**Data shown:**
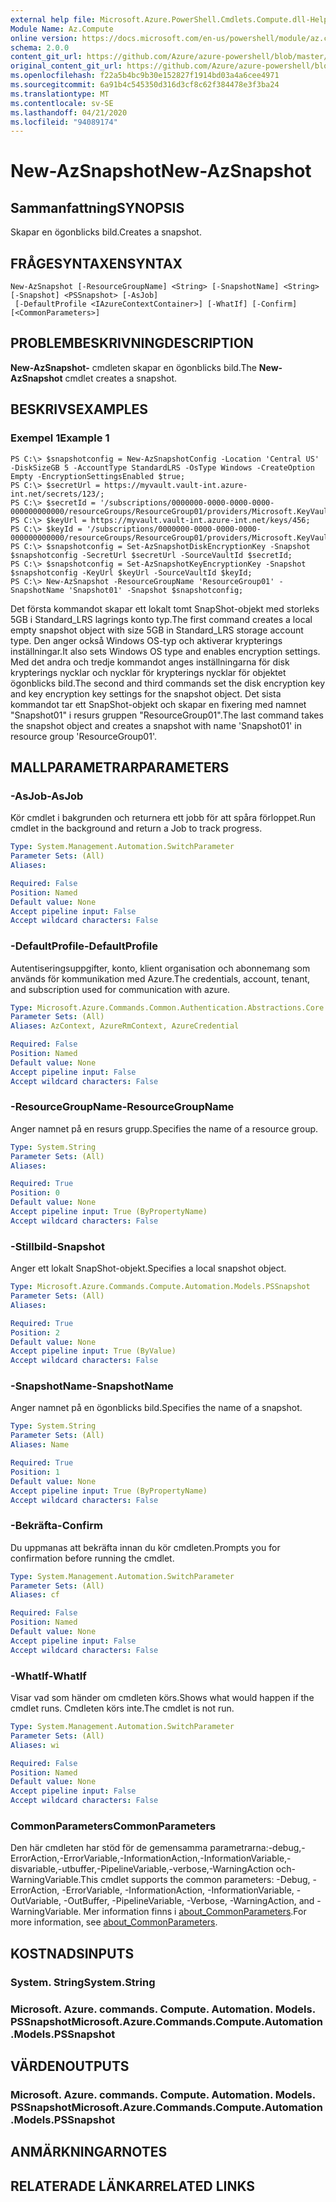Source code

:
 ```yaml
---
external help file: Microsoft.Azure.PowerShell.Cmdlets.Compute.dll-Help.xml
Module Name: Az.Compute
online version: https://docs.microsoft.com/en-us/powershell/module/az.compute/new-azsnapshot
schema: 2.0.0
content_git_url: https://github.com/Azure/azure-powershell/blob/master/src/Compute/Compute/help/New-AzSnapshot.md
original_content_git_url: https://github.com/Azure/azure-powershell/blob/master/src/Compute/Compute/help/New-AzSnapshot.md
ms.openlocfilehash: f22a5b4bc9b30e152827f1914bd03a4a6cee4971
ms.sourcegitcommit: 6a91b4c545350d316d3cf8c62f384478e3f3ba24
ms.translationtype: MT
ms.contentlocale: sv-SE
ms.lasthandoff: 04/21/2020
ms.locfileid: "94089174"
---
```

# <span data-ttu-id="0021d-101">New-AzSnapshot</span><span class="sxs-lookup"><span data-stu-id="0021d-101">New-AzSnapshot</span></span>

## <span data-ttu-id="0021d-102">Sammanfattning</span><span class="sxs-lookup"><span data-stu-id="0021d-102">SYNOPSIS</span></span>
<span data-ttu-id="0021d-103">Skapar en ögonblicks bild.</span><span class="sxs-lookup"><span data-stu-id="0021d-103">Creates a snapshot.</span></span>

## <span data-ttu-id="0021d-104">FRÅGESYNTAXEN</span><span class="sxs-lookup"><span data-stu-id="0021d-104">SYNTAX</span></span>

```
New-AzSnapshot [-ResourceGroupName] <String> [-SnapshotName] <String> [-Snapshot] <PSSnapshot> [-AsJob]
 [-DefaultProfile <IAzureContextContainer>] [-WhatIf] [-Confirm] [<CommonParameters>]
```

## <span data-ttu-id="0021d-105">PROBLEMBESKRIVNING</span><span class="sxs-lookup"><span data-stu-id="0021d-105">DESCRIPTION</span></span>
<span data-ttu-id="0021d-106">**New-AzSnapshot-** cmdleten skapar en ögonblicks bild.</span><span class="sxs-lookup"><span data-stu-id="0021d-106">The **New-AzSnapshot** cmdlet creates a snapshot.</span></span>

## <span data-ttu-id="0021d-107">BESKRIVS</span><span class="sxs-lookup"><span data-stu-id="0021d-107">EXAMPLES</span></span>

### <span data-ttu-id="0021d-108">Exempel 1</span><span class="sxs-lookup"><span data-stu-id="0021d-108">Example 1</span></span>
```
PS C:\> $snapshotconfig = New-AzSnapshotConfig -Location 'Central US' -DiskSizeGB 5 -AccountType StandardLRS -OsType Windows -CreateOption Empty -EncryptionSettingsEnabled $true;
PS C:\> $secretUrl = https://myvault.vault-int.azure-int.net/secrets/123/;
PS C:\> $secretId = '/subscriptions/0000000-0000-0000-0000-000000000000/resourceGroups/ResourceGroup01/providers/Microsoft.KeyVault/vaults/TestVault123';
PS C:\> $keyUrl = https://myvault.vault-int.azure-int.net/keys/456;
PS C:\> $keyId = '/subscriptions/0000000-0000-0000-0000-000000000000/resourceGroups/ResourceGroup01/providers/Microsoft.KeyVault/vaults/TestVault456';
PS C:\> $snapshotconfig = Set-AzSnapshotDiskEncryptionKey -Snapshot $snapshotconfig -SecretUrl $secretUrl -SourceVaultId $secretId;
PS C:\> $snapshotconfig = Set-AzSnapshotKeyEncryptionKey -Snapshot $snapshotconfig -KeyUrl $keyUrl -SourceVaultId $keyId;
PS C:\> New-AzSnapshot -ResourceGroupName 'ResourceGroup01' -SnapshotName 'Snapshot01' -Snapshot $snapshotconfig;
```

<span data-ttu-id="0021d-109">Det första kommandot skapar ett lokalt tomt SnapShot-objekt med storleks 5GB i Standard_LRS lagrings konto typ.</span><span class="sxs-lookup"><span data-stu-id="0021d-109">The first command creates a local empty snapshot object with size 5GB in Standard_LRS storage account type.</span></span>  <span data-ttu-id="0021d-110">Den anger också Windows OS-typ och aktiverar krypterings inställningar.</span><span class="sxs-lookup"><span data-stu-id="0021d-110">It also sets Windows OS type and enables encryption settings.</span></span>
<span data-ttu-id="0021d-111">Med det andra och tredje kommandot anges inställningarna för disk krypterings nycklar och nycklar för krypterings nycklar för objektet ögonblicks bild.</span><span class="sxs-lookup"><span data-stu-id="0021d-111">The second and third commands set the disk encryption key and key encryption key settings for the snapshot object.</span></span>
<span data-ttu-id="0021d-112">Det sista kommandot tar ett SnapShot-objekt och skapar en fixering med namnet "Snapshot01" i resurs gruppen "ResourceGroup01".</span><span class="sxs-lookup"><span data-stu-id="0021d-112">The last command takes the snapshot object and creates a snapshot with name 'Snapshot01' in resource group 'ResourceGroup01'.</span></span>

## <span data-ttu-id="0021d-113">MALLPARAMETRAR</span><span class="sxs-lookup"><span data-stu-id="0021d-113">PARAMETERS</span></span>

### <span data-ttu-id="0021d-114">-AsJob</span><span class="sxs-lookup"><span data-stu-id="0021d-114">-AsJob</span></span>
<span data-ttu-id="0021d-115">Kör cmdlet i bakgrunden och returnera ett jobb för att spåra förloppet.</span><span class="sxs-lookup"><span data-stu-id="0021d-115">Run cmdlet in the background and return a Job to track progress.</span></span>

```yaml
Type: System.Management.Automation.SwitchParameter
Parameter Sets: (All)
Aliases:

Required: False
Position: Named
Default value: None
Accept pipeline input: False
Accept wildcard characters: False
```

### <span data-ttu-id="0021d-116">-DefaultProfile</span><span class="sxs-lookup"><span data-stu-id="0021d-116">-DefaultProfile</span></span>
<span data-ttu-id="0021d-117">Autentiseringsuppgifter, konto, klient organisation och abonnemang som används för kommunikation med Azure.</span><span class="sxs-lookup"><span data-stu-id="0021d-117">The credentials, account, tenant, and subscription used for communication with azure.</span></span>

```yaml
Type: Microsoft.Azure.Commands.Common.Authentication.Abstractions.Core.IAzureContextContainer
Parameter Sets: (All)
Aliases: AzContext, AzureRmContext, AzureCredential

Required: False
Position: Named
Default value: None
Accept pipeline input: False
Accept wildcard characters: False
```

### <span data-ttu-id="0021d-118">-ResourceGroupName</span><span class="sxs-lookup"><span data-stu-id="0021d-118">-ResourceGroupName</span></span>
<span data-ttu-id="0021d-119">Anger namnet på en resurs grupp.</span><span class="sxs-lookup"><span data-stu-id="0021d-119">Specifies the name of a resource group.</span></span>

```yaml
Type: System.String
Parameter Sets: (All)
Aliases:

Required: True
Position: 0
Default value: None
Accept pipeline input: True (ByPropertyName)
Accept wildcard characters: False
```

### <span data-ttu-id="0021d-120">-Stillbild</span><span class="sxs-lookup"><span data-stu-id="0021d-120">-Snapshot</span></span>
<span data-ttu-id="0021d-121">Anger ett lokalt SnapShot-objekt.</span><span class="sxs-lookup"><span data-stu-id="0021d-121">Specifies a local snapshot object.</span></span>

```yaml
Type: Microsoft.Azure.Commands.Compute.Automation.Models.PSSnapshot
Parameter Sets: (All)
Aliases:

Required: True
Position: 2
Default value: None
Accept pipeline input: True (ByValue)
Accept wildcard characters: False
```

### <span data-ttu-id="0021d-122">-SnapshotName</span><span class="sxs-lookup"><span data-stu-id="0021d-122">-SnapshotName</span></span>
<span data-ttu-id="0021d-123">Anger namnet på en ögonblicks bild.</span><span class="sxs-lookup"><span data-stu-id="0021d-123">Specifies the name of a snapshot.</span></span>

```yaml
Type: System.String
Parameter Sets: (All)
Aliases: Name

Required: True
Position: 1
Default value: None
Accept pipeline input: True (ByPropertyName)
Accept wildcard characters: False
```

### <span data-ttu-id="0021d-124">-Bekräfta</span><span class="sxs-lookup"><span data-stu-id="0021d-124">-Confirm</span></span>
<span data-ttu-id="0021d-125">Du uppmanas att bekräfta innan du kör cmdleten.</span><span class="sxs-lookup"><span data-stu-id="0021d-125">Prompts you for confirmation before running the cmdlet.</span></span>

```yaml
Type: System.Management.Automation.SwitchParameter
Parameter Sets: (All)
Aliases: cf

Required: False
Position: Named
Default value: None
Accept pipeline input: False
Accept wildcard characters: False
```

### <span data-ttu-id="0021d-126">-WhatIf</span><span class="sxs-lookup"><span data-stu-id="0021d-126">-WhatIf</span></span>
<span data-ttu-id="0021d-127">Visar vad som händer om cmdleten körs.</span><span class="sxs-lookup"><span data-stu-id="0021d-127">Shows what would happen if the cmdlet runs.</span></span>
<span data-ttu-id="0021d-128">Cmdleten körs inte.</span><span class="sxs-lookup"><span data-stu-id="0021d-128">The cmdlet is not run.</span></span>

```yaml
Type: System.Management.Automation.SwitchParameter
Parameter Sets: (All)
Aliases: wi

Required: False
Position: Named
Default value: None
Accept pipeline input: False
Accept wildcard characters: False
```

### <span data-ttu-id="0021d-129">CommonParameters</span><span class="sxs-lookup"><span data-stu-id="0021d-129">CommonParameters</span></span>
<span data-ttu-id="0021d-130">Den här cmdleten har stöd för de gemensamma parametrarna:-debug,-ErrorAction,-ErrorVariable,-InformationAction,-InformationVariable,-disvariable,-utbuffer,-PipelineVariable,-verbose,-WarningAction och-WarningVariable.</span><span class="sxs-lookup"><span data-stu-id="0021d-130">This cmdlet supports the common parameters: -Debug, -ErrorAction, -ErrorVariable, -InformationAction, -InformationVariable, -OutVariable, -OutBuffer, -PipelineVariable, -Verbose, -WarningAction, and -WarningVariable.</span></span> <span data-ttu-id="0021d-131">Mer information finns i [about_CommonParameters](http://go.microsoft.com/fwlink/?LinkID=113216).</span><span class="sxs-lookup"><span data-stu-id="0021d-131">For more information, see [about_CommonParameters](http://go.microsoft.com/fwlink/?LinkID=113216).</span></span>

## <span data-ttu-id="0021d-132">KOSTNADS</span><span class="sxs-lookup"><span data-stu-id="0021d-132">INPUTS</span></span>

### <span data-ttu-id="0021d-133">System. String</span><span class="sxs-lookup"><span data-stu-id="0021d-133">System.String</span></span>

### <span data-ttu-id="0021d-134">Microsoft. Azure. commands. Compute. Automation. Models. PSSnapshot</span><span class="sxs-lookup"><span data-stu-id="0021d-134">Microsoft.Azure.Commands.Compute.Automation.Models.PSSnapshot</span></span>

## <span data-ttu-id="0021d-135">VÄRDEN</span><span class="sxs-lookup"><span data-stu-id="0021d-135">OUTPUTS</span></span>

### <span data-ttu-id="0021d-136">Microsoft. Azure. commands. Compute. Automation. Models. PSSnapshot</span><span class="sxs-lookup"><span data-stu-id="0021d-136">Microsoft.Azure.Commands.Compute.Automation.Models.PSSnapshot</span></span>

## <span data-ttu-id="0021d-137">ANMÄRKNINGAR</span><span class="sxs-lookup"><span data-stu-id="0021d-137">NOTES</span></span>

## <span data-ttu-id="0021d-138">RELATERADE LÄNKAR</span><span class="sxs-lookup"><span data-stu-id="0021d-138">RELATED LINKS</span></span>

**What is being asked:**
Pull every line with "körs" from the records.

**Exercise answer:**
<span data-ttu-id="0021d-127">Visar vad som händer om cmdleten körs.</span><span class="sxs-lookup"><span data-stu-id="0021d-127">Shows what would happen if the cmdlet runs.</span></span>
<span data-ttu-id="0021d-128">Cmdleten körs inte.</span><span class="sxs-lookup"><span data-stu-id="0021d-128">The cmdlet is not run.</span></span>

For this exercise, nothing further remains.